When one thinks of action movies, complex characterization and human representations of conflict aren’t the first things that come to mind. But, Ric Roman Waugh’s upcoming film “Kandahar” complicates the stereotypes of the action genre. In an interview with The Daily Californian, Waugh described the importance of thoughtfulness and care in his films and how such ideas have worked their way into his newest project.
“Kandahar,” which follows undercover CIA agent Tom Harris’ attempt to flee Afghanistan during the withdrawal of the American military, is primarily an adventure film. However, it also aims to discuss the collective, psychological pain that war causes. Inspired by writer Mitchell LaFortune’s personal experience on tours in Afghanistan, the film is meant to be just as thought provoking as it is entertaining.

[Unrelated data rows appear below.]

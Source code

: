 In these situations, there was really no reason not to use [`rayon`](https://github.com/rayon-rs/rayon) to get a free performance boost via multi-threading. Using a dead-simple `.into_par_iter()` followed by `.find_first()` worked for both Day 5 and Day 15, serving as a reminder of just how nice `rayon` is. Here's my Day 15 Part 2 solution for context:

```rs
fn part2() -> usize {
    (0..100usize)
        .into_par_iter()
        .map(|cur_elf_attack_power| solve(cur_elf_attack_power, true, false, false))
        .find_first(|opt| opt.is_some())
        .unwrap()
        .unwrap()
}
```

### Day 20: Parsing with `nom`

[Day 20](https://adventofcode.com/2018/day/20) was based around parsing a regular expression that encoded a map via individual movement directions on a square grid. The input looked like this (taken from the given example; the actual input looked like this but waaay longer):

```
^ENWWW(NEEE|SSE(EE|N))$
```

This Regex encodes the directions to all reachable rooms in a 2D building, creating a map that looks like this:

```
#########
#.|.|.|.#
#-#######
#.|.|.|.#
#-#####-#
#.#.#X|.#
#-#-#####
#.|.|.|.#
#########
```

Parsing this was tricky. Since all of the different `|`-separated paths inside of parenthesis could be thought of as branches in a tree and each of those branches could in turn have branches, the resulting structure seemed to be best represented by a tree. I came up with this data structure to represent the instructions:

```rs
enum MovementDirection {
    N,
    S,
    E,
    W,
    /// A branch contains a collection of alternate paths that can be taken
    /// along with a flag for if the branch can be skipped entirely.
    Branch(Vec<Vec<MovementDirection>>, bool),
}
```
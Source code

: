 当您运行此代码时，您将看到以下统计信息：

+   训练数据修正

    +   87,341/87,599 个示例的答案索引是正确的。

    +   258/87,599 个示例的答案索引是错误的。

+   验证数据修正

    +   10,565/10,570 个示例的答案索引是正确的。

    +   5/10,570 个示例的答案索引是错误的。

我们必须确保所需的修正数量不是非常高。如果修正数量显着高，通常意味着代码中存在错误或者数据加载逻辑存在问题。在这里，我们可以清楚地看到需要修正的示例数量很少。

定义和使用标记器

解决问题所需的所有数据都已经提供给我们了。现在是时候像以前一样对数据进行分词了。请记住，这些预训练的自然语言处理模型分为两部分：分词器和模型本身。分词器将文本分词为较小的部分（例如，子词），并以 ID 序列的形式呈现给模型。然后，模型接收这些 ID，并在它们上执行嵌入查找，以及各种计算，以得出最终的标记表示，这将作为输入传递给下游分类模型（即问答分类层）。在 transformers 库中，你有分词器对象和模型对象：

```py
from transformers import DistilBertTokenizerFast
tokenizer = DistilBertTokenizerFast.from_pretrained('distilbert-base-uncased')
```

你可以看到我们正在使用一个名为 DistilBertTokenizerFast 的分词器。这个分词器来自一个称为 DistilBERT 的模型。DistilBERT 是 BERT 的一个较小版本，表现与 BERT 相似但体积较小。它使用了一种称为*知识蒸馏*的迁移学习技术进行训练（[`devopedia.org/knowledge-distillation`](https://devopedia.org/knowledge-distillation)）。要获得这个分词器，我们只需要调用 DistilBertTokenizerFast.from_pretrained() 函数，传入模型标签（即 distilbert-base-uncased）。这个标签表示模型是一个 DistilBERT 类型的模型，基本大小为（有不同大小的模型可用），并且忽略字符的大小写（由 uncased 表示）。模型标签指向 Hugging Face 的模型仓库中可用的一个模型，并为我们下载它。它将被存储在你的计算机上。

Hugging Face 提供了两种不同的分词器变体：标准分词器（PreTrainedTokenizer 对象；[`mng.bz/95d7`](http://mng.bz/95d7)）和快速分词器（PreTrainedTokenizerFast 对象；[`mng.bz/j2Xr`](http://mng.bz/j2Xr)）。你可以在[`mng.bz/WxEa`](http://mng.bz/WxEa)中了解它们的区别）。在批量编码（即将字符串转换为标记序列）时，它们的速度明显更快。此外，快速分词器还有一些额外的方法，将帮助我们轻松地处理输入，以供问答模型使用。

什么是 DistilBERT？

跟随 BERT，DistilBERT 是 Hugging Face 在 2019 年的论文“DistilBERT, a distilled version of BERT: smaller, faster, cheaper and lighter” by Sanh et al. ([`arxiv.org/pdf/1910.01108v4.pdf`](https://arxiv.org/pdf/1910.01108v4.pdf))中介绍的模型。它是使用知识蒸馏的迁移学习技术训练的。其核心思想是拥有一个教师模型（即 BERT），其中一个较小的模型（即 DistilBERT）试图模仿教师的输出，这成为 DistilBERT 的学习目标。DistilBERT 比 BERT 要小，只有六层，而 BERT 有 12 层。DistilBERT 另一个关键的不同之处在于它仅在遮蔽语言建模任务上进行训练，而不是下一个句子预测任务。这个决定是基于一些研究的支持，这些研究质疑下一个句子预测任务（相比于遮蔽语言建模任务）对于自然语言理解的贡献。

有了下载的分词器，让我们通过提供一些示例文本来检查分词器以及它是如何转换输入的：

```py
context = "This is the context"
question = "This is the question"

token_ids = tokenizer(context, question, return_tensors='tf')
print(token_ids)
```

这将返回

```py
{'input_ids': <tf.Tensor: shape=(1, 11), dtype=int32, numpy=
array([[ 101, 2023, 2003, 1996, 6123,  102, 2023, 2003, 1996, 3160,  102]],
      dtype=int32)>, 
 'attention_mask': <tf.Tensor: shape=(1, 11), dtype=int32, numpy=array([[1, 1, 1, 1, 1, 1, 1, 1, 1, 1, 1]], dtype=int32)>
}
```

“The script that he wrote really gave us the humanity of the region,” Waugh said of LaFortune’s work. “This really shows you a different lens of the Middle East where it’s not just the Westerner’s point of view of what the Middle East is, and then everybody else is a cardboard cutout. It actually humanized all sides.”
This desire to humanize conflict runs through Waugh’s directing career. His 2020 film “Greenland,” which depicted one family’s response to an imminent comet collision with Earth, focused less on the disaster and more on personal reactions to catastrophe. Grappling with the personal nature of collective tragedy, while still providing an action-packed thriller, is a trademark of the director’s work.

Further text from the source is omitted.